(ASSIGNMENT)
For the entries that follow, set down each one exactly and drop any pictures.

(DATA SHOWN)
Content starts

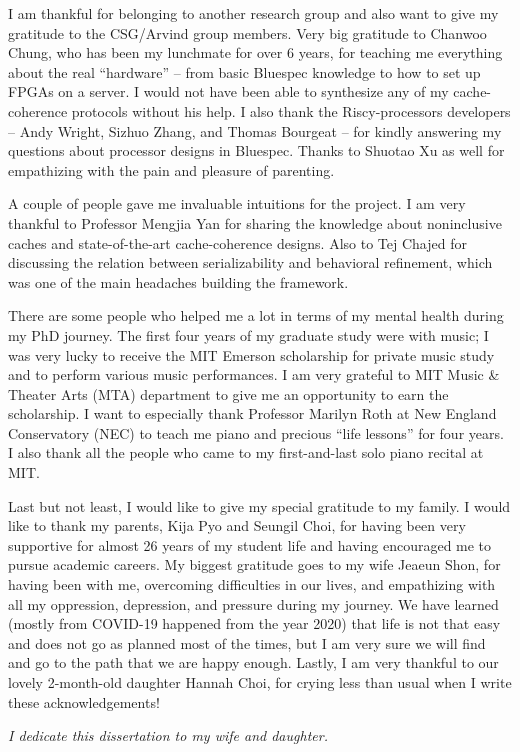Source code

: I am thankful for belonging to another research group and also want to give my gratitude to the CSG/Arvind group members.
Very big gratitude to Chanwoo Chung, who has been my lunchmate for over 6 years, for teaching me everything about the real ``hardware'' -- from basic Bluespec knowledge to how to set up FPGAs on a server.
I would not have been able to synthesize any of my \hemiola{} cache-coherence protocols without his help.
I also thank the Riscy-processors developers -- Andy Wright, Sizhuo Zhang, and Thomas Bourgeat -- for kindly answering my questions about processor designs in Bluespec.
Thanks to Shuotao Xu as well for empathizing with the pain and pleasure of parenting.

A couple of people gave me invaluable intuitions for the \hemiola{} project.
I am very thankful to Professor Mengjia Yan for sharing the knowledge about noninclusive caches and state-of-the-art cache-coherence designs.
Also to Tej Chajed for discussing the relation between serializability and behavioral refinement, which was one of the main headaches building the framework.

There are some people who helped me a lot in terms of my mental health during my PhD journey.
The first four years of my graduate study were with music; I was very lucky to receive the MIT Emerson scholarship for private music study and to perform various music performances.
I am very grateful to MIT Music \& Theater Arts (MTA) department to give me an opportunity to earn the scholarship.
I want to especially thank Professor Marilyn Roth at New England Conservatory (NEC) to teach me piano and precious ``life lessons'' for four years.
I also thank all the people who came to my first-and-last solo piano recital at MIT.

Last but not least, I would like to give my special gratitude to my family.
I would like to thank my parents, Kija Pyo and Seungil Choi, for having been very supportive for almost 26 years of my student life and having encouraged me to pursue academic careers.
My biggest gratitude goes to my wife Jeaeun Shon, for having been with me, overcoming difficulties in our lives, and empathizing with all my oppression, depression, and pressure during my journey.
We have learned (mostly from COVID-19 happened from the year 2020) that life is not that easy and does not go as planned most of the times, but I am very sure we will find and go to the path that we are happy enough.
Lastly, I am very thankful to our lovely 2-month-old daughter Hannah Choi, for crying less than usual when I write these acknowledgements!

\emph{I dedicate this dissertation to my wife and daughter.}
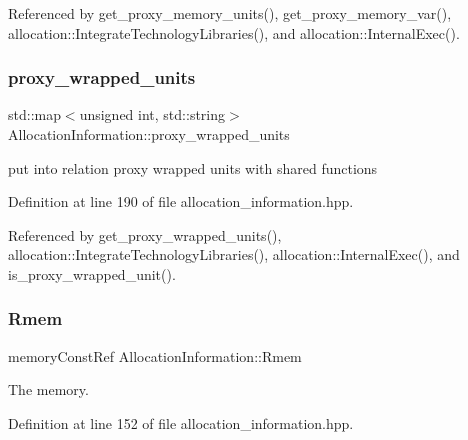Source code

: Referenced by get\+\_\+proxy\+\_\+memory\+\_\+units(), get\+\_\+proxy\+\_\+memory\+\_\+var(), allocation\+::\+Integrate\+Technology\+Libraries(), and allocation\+::\+Internal\+Exec().

\mbox{\label{classAllocationInformation_af1df73d0bdd2211d14307912ead7ee5c}} 
\subsubsection{\texorpdfstring{proxy\+\_\+wrapped\+\_\+units}{proxy\_wrapped\_units}}
{\footnotesize\ttfamily std\+::map$<$unsigned int, std\+::string$>$ Allocation\+Information\+::proxy\+\_\+wrapped\+\_\+units\hspace{0.3cm}{\ttfamily [private]}}



put into relation proxy wrapped units with shared functions 



Definition at line 190 of file allocation\+\_\+information.\+hpp.



Referenced by get\+\_\+proxy\+\_\+wrapped\+\_\+units(), allocation\+::\+Integrate\+Technology\+Libraries(), allocation\+::\+Internal\+Exec(), and is\+\_\+proxy\+\_\+wrapped\+\_\+unit().

\mbox{\label{classAllocationInformation_ab502323846396f9d124a4c6d3521bfd6}} 
\subsubsection{\texorpdfstring{Rmem}{Rmem}}
{\footnotesize\ttfamily memory\+Const\+Ref Allocation\+Information\+::\+Rmem\hspace{0.3cm}{\ttfamily [private]}}



The memory. 



Definition at line 152 of file allocation\+\_\+information.\+hpp.

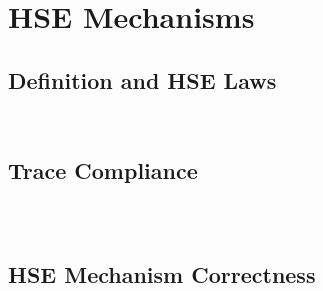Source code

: \inputminted[gobble=2,firstline=90,lastline=92]{coq}{Listings/SpecCert.v}

\inputminted[gobble=2,firstline=94,lastline=99]{coq}{Listings/SpecCert.v}

\inputminted[gobble=2,firstline=101,lastline=109]{coq}{Listings/SpecCert.v}

\section{HSE Mechanisms}

\subsection{Definition and HSE Laws}

\inputminted[gobble=2,firstline=111,lastline=120]{coq}{Listings/SpecCert.v}

\inputminted[gobble=2,firstline=122,lastline=138]{coq}{Listings/SpecCert.v}

\subsection{Trace Compliance}

\inputminted[gobble=2,firstline=146,lastline=155]{coq}{Listings/SpecCert.v}

\inputminted[gobble=2,firstline=157,lastline=181]{coq}{Listings/SpecCert.v}

\inputminted[gobble=2,firstline=183,lastline=228]{coq}{Listings/SpecCert.v}

\subsection{HSE Mechanism Correctness}

\inputminted[gobble=2,firstline=230,lastline=235]{coq}{Listings/SpecCert.v}

\inputminted[gobble=2,firstline=237,lastline=259]{coq}{Listings/SpecCert.v}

Content ends

(WRITTEN SOLUTION)
Source code

: I am thankful for belonging to another research group and also want to give my gratitude to the CSG/Arvind group members.
Very big gratitude to Chanwoo Chung, who has been my lunchmate for over 6 years, for teaching me everything about the real ``hardware'' -- from basic Bluespec knowledge to how to set up FPGAs on a server.
I would not have been able to synthesize any of my \hemiola{} cache-coherence protocols without his help.
I also thank the Riscy-processors developers -- Andy Wright, Sizhuo Zhang, and Thomas Bourgeat -- for kindly answering my questions about processor designs in Bluespec.
Thanks to Shuotao Xu as well for empathizing with the pain and pleasure of parenting.

A couple of people gave me invaluable intuitions for the \hemiola{} project.
I am very thankful to Professor Mengjia Yan for sharing the knowledge about noninclusive caches and state-of-the-art cache-coherence designs.
Also to Tej Chajed for discussing the relation between serializability and behavioral refinement, which was one of the main headaches building the framework.

There are some people who helped me a lot in terms of my mental health during my PhD journey.
The first four years of my graduate study were with music; I was very lucky to receive the MIT Emerson scholarship for private music study and to perform various music performances.
I am very grateful to MIT Music \& Theater Arts (MTA) department to give me an opportunity to earn the scholarship.
I want to especially thank Professor Marilyn Roth at New England Conservatory (NEC) to teach me piano and precious ``life lessons'' for four years.
I also thank all the people who came to my first-and-last solo piano recital at MIT.

Last but not least, I would like to give my special gratitude to my family.
I would like to thank my parents, Kija Pyo and Seungil Choi, for having been very supportive for almost 26 years of my student life and having encouraged me to pursue academic careers.
My biggest gratitude goes to my wife Jeaeun Shon, for having been with me, overcoming difficulties in our lives, and empathizing with all my oppression, depression, and pressure during my journey.
We have learned (mostly from COVID-19 happened from the year 2020) that life is not that easy and does not go as planned most of the times, but I am very sure we will find and go to the path that we are happy enough.
Lastly, I am very thankful to our lovely 2-month-old daughter Hannah Choi, for crying less than usual when I write these acknowledgements!

\emph{I dedicate this dissertation to my wife and daughter.}
Source code

: Referenced by get\+\_\+proxy\+\_\+memory\+\_\+units(), get\+\_\+proxy\+\_\+memory\+\_\+var(), allocation\+::\+Integrate\+Technology\+Libraries(), and allocation\+::\+Internal\+Exec().

\mbox{\label{classAllocationInformation_af1df73d0bdd2211d14307912ead7ee5c}} 
\subsubsection{\texorpdfstring{proxy\+\_\+wrapped\+\_\+units}{proxy\_wrapped\_units}}
{\footnotesize\ttfamily std\+::map$<$unsigned int, std\+::string$>$ Allocation\+Information\+::proxy\+\_\+wrapped\+\_\+units\hspace{0.3cm}{\ttfamily [private]}}



put into relation proxy wrapped units with shared functions 



Definition at line 190 of file allocation\+\_\+information.\+hpp.



Referenced by get\+\_\+proxy\+\_\+wrapped\+\_\+units(), allocation\+::\+Integrate\+Technology\+Libraries(), allocation\+::\+Internal\+Exec(), and is\+\_\+proxy\+\_\+wrapped\+\_\+unit().

\mbox{\label{classAllocationInformation_ab502323846396f9d124a4c6d3521bfd6}} 
\subsubsection{\texorpdfstring{Rmem}{Rmem}}
{\footnotesize\ttfamily memory\+Const\+Ref Allocation\+Information\+::\+Rmem\hspace{0.3cm}{\ttfamily [private]}}



The memory. 



Definition at line 152 of file allocation\+\_\+information.\+hpp.

Source code

: \inputminted[gobble=2,firstline=90,lastline=92]{coq}{Listings/SpecCert.v}

\inputminted[gobble=2,firstline=94,lastline=99]{coq}{Listings/SpecCert.v}

\inputminted[gobble=2,firstline=101,lastline=109]{coq}{Listings/SpecCert.v}

\section{HSE Mechanisms}

\subsection{Definition and HSE Laws}

\inputminted[gobble=2,firstline=111,lastline=120]{coq}{Listings/SpecCert.v}

\inputminted[gobble=2,firstline=122,lastline=138]{coq}{Listings/SpecCert.v}

\subsection{Trace Compliance}

\inputminted[gobble=2,firstline=146,lastline=155]{coq}{Listings/SpecCert.v}

\inputminted[gobble=2,firstline=157,lastline=181]{coq}{Listings/SpecCert.v}

\inputminted[gobble=2,firstline=183,lastline=228]{coq}{Listings/SpecCert.v}

\subsection{HSE Mechanism Correctness}

\inputminted[gobble=2,firstline=230,lastline=235]{coq}{Listings/SpecCert.v}

\inputminted[gobble=2,firstline=237,lastline=259]{coq}{Listings/SpecCert.v}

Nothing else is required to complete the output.